EXERCISE PROMPT: Would you return, word for word, the lines of the data below from the line with "#### 36.2.2 Traceroute" through the line with "### 36.3 Real-World", and no others?

===== RAW DATA

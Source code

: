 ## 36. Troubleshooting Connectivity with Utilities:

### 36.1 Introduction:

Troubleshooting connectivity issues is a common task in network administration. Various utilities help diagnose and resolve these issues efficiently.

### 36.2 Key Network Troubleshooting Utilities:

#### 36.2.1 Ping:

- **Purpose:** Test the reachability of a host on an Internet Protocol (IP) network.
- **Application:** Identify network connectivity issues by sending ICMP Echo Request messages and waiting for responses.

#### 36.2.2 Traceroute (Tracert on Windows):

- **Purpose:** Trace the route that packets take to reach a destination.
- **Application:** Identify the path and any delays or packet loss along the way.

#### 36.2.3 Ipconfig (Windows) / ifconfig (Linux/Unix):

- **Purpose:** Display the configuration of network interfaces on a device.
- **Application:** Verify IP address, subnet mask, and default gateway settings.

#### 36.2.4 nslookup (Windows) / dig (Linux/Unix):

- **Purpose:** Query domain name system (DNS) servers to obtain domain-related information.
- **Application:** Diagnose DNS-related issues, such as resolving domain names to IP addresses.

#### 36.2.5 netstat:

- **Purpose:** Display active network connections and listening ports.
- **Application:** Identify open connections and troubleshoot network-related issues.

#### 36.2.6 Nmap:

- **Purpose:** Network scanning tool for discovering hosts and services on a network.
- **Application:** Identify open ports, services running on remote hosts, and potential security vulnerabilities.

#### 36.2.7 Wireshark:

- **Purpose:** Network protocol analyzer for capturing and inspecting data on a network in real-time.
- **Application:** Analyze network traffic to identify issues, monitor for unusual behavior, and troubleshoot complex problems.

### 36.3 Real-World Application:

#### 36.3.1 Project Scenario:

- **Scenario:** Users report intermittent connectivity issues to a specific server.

==========

COMPLETED EXERCISE:
#### 36.2.2 Traceroute (Tracert on Windows):

- **Purpose:** Trace the route that packets take to reach a destination.
- **Application:** Identify the path and any delays or packet loss along the way.

#### 36.2.3 Ipconfig (Windows) / ifconfig (Linux/Unix):

- **Purpose:** Display the configuration of network interfaces on a device.
- **Application:** Verify IP address, subnet mask, and default gateway settings.

#### 36.2.4 nslookup (Windows) / dig (Linux/Unix):

- **Purpose:** Query domain name system (DNS) servers to obtain domain-related information.
- **Application:** Diagnose DNS-related issues, such as resolving domain names to IP addresses.

#### 36.2.5 netstat:

- **Purpose:** Display active network connections and listening ports.
- **Application:** Identify open connections and troubleshoot network-related issues.

#### 36.2.6 Nmap:

- **Purpose:** Network scanning tool for discovering hosts and services on a network.
- **Application:** Identify open ports, services running on remote hosts, and potential security vulnerabilities.

#### 36.2.7 Wireshark:

- **Purpose:** Network protocol analyzer for capturing and inspecting data on a network in real-time.
- **Application:** Analyze network traffic to identify issues, monitor for unusual behavior, and troubleshoot complex problems.

### 36.3 Real-World Application:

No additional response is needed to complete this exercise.